California's new tracking system represents a giant step forward in measuring the statewide dropout rate. But it is still an imperfect metric of what is widely considered the most sensitive indicator of school success.
To understand the reasons for this guarded appraisal, it's necessary to peel back the layers of statistical legerdemain that for too long have characterized the way data are collected and reported.
For most taxpayers, determining the rate at which students drop out is a straightforward matter. Quantify the number of students who enter high school as freshmen and then repeat the process four years later. Compare the two for the answer.
In fact, that's essentially the way the rate was ascertained.
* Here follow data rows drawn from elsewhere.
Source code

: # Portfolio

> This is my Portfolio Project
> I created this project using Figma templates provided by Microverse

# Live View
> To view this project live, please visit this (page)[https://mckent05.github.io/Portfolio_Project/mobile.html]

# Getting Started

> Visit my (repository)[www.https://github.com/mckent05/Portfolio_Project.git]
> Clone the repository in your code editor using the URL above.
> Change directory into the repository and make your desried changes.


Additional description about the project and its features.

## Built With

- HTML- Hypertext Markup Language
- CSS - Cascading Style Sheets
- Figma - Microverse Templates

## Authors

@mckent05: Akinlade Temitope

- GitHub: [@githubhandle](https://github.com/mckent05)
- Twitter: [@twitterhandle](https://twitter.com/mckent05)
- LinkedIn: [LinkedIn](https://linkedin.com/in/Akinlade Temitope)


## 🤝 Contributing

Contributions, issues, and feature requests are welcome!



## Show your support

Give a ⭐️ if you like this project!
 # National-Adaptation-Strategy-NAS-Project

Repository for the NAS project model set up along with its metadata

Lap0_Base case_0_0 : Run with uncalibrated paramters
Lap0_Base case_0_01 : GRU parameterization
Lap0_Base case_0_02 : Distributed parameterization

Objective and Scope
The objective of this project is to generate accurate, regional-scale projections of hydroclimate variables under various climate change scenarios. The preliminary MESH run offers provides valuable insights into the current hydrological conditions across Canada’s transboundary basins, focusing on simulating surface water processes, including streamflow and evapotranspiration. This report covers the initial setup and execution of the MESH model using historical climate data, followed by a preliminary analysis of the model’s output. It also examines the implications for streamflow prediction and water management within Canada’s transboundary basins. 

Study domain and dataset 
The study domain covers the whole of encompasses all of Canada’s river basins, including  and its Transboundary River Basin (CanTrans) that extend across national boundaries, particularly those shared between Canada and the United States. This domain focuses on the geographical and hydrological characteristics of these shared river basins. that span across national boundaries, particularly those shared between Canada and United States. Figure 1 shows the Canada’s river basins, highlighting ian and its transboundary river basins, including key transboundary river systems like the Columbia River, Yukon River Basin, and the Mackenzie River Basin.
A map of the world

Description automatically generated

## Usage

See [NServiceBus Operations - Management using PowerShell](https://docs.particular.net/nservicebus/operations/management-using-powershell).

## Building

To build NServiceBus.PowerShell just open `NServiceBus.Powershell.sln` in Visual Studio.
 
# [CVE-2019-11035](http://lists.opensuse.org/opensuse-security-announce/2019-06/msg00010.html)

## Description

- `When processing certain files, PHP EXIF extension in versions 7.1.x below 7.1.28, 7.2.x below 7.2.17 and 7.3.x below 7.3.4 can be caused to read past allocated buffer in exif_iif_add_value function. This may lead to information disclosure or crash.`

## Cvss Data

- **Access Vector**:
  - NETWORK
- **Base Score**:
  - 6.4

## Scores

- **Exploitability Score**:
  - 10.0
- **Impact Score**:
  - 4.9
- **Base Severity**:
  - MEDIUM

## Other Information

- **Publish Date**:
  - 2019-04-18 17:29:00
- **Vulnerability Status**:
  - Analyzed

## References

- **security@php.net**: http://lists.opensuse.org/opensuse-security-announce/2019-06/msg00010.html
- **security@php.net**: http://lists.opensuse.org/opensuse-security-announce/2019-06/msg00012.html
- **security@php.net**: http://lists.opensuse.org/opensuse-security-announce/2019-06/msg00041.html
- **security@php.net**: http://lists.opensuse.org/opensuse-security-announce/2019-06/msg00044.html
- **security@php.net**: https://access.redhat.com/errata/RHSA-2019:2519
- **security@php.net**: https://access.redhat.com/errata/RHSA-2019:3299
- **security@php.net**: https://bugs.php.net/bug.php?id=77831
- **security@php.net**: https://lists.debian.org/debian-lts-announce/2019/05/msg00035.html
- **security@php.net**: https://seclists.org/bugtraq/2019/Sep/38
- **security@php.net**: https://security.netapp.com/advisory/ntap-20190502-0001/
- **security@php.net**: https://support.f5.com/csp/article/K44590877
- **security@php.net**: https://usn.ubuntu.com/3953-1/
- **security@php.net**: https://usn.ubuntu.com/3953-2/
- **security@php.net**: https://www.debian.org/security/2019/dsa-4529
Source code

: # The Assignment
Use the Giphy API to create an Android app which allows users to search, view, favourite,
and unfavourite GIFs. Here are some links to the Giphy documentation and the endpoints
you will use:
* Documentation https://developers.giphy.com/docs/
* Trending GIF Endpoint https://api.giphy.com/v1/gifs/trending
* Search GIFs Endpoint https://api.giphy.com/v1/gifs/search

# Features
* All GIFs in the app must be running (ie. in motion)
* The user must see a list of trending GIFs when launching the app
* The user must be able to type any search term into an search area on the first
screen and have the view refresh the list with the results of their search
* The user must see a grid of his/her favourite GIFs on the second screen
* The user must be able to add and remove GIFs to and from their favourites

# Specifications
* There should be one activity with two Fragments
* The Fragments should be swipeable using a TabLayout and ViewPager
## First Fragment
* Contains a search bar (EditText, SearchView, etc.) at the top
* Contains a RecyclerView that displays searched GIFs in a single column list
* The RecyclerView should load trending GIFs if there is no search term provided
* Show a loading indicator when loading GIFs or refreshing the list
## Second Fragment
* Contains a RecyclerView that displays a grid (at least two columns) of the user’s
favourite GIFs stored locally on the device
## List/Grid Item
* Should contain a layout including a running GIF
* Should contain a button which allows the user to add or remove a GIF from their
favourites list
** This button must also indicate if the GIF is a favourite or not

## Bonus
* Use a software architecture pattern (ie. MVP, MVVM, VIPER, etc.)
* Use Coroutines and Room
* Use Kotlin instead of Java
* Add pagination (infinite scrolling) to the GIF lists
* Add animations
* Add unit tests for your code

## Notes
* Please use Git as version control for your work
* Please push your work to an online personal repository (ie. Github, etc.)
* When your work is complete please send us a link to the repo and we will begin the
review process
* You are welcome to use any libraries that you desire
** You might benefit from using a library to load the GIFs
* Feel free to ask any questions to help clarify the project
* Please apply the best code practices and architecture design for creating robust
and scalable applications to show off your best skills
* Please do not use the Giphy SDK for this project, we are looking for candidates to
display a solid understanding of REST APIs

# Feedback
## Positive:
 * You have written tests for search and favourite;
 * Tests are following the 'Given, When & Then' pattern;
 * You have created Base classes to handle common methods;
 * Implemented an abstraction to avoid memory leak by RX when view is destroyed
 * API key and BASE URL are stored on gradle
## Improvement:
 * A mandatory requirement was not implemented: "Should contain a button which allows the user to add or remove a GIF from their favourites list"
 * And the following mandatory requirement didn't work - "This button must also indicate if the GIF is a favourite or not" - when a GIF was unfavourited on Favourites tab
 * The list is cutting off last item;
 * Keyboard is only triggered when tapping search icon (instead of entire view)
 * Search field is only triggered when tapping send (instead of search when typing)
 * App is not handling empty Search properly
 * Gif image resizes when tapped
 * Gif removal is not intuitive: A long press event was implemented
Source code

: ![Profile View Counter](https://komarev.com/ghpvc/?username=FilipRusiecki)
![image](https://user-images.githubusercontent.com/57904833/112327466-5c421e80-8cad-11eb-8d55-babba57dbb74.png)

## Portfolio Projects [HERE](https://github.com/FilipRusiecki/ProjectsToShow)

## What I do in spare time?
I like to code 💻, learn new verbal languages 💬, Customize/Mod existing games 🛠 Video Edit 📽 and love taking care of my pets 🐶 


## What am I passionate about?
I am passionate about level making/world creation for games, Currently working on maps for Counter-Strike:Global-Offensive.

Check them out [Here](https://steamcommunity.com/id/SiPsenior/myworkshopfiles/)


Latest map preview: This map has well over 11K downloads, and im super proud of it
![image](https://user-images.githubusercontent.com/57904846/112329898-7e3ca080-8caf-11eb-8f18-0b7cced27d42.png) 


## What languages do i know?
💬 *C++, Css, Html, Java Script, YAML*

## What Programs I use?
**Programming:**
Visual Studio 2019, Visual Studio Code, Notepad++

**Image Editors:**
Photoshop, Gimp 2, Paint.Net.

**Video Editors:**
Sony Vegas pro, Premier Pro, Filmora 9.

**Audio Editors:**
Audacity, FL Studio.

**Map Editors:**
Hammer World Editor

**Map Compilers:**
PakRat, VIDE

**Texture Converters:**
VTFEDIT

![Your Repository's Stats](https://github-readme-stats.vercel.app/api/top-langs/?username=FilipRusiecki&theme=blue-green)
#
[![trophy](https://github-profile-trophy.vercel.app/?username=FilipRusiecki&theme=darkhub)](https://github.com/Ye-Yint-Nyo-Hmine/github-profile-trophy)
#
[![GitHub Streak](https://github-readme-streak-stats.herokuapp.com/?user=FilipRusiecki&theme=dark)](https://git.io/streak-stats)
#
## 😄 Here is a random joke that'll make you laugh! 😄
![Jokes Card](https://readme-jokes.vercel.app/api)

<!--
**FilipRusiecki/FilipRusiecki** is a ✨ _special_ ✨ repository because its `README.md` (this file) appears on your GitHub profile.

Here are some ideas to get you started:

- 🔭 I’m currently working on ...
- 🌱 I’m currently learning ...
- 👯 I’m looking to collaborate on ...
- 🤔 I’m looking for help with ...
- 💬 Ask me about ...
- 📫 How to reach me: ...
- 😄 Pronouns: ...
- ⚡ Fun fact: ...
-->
But this simplistic method was always grossly misleading. For one thing, it counted as dropouts those students who moved out of the district, even though many may be attending school in another city. The growth of the school choice movement, in particular, has accelerated this trend. So although students didn't graduate from the same school in which they were initially enrolled, they hardly warranted the scarlet letter of dropout.
For another, the former metric didn't factor in students who earned their high school diploma in five years, instead of the customary four. The number of these students is increasing because social promotion is being phased out. Students must now demonstrate mastery of the knowledge and skills of each course they are taking. As a result, relying strictly on a four-year timetable skews the data.
To sweep away the confusion, California's new $33 million system, which began in fall 2006, issues an identification number to each student. It allows the Department of Education to follow students longitudinally. Although it is a marked improvement over the past, it still fails to present a totally accurate accounting.
One of the reasons is the existence of what researchers call pushouts. With pressure mounting to boost standardized test scores under the No Child Left Behind Act, principals have been given a strong incentive to encourage students who are likely to pull down their school's performance to enroll in alternative schools.
The trouble is that graduation rates at these schools are appalling. According to the National Center for Educational Statistics, students from the lowest-income quarter are more than six times as likely not to graduate as students from the highest quarter. Since poverty and performance are closely linked, school officials see poor students as the greatest potential liabilities on testing day.
This practice, however, is not limited to low-income students. According to Jobs for the Future, a nonpartisan research organization, 10 percent of students from families in the nation's highest socioeconomic status level also drop out.
While it's impossible to know exactly how many of these were pushed out, they too could have been perceived as a potential drag on the overall performance of their schools and therefore subject to similar prodding to leave school before testing day.
The credibility of reported dropout rates was further undercut by what is called credit recovery. This policy allows students who lack sufficient credits for graduation to make them up by means other than retaking a class or attending traditional summer school.
In an attempt to boost their graduation rates, principals in some high schools have helped struggling students make up missed work through such creative means as online courses. According to the National Dropout Prevention Center at Clemson University, roughly a third of states have either developed or endorsed this approach.
Although most states require students to earn credits for graduation by completing a stipulated number of hours of seat time and demonstrating subject competence, the practice of credit recovery is becoming more common. And so is criticism that credit recovery is casting aspersions on gains in graduation rates by resorting to gaming the system.
To restore confidence in what has become a crazy quilt of data regarding dropout and graduation rates, the U.S. Department of Education has stepped in to require all states to use one federal formula for the nation's 14,000 public high schools. The aim is to bring transparency to what has previously been an opaque system.
It's a long overdue step that couldn't come at a more crucial time in educational history.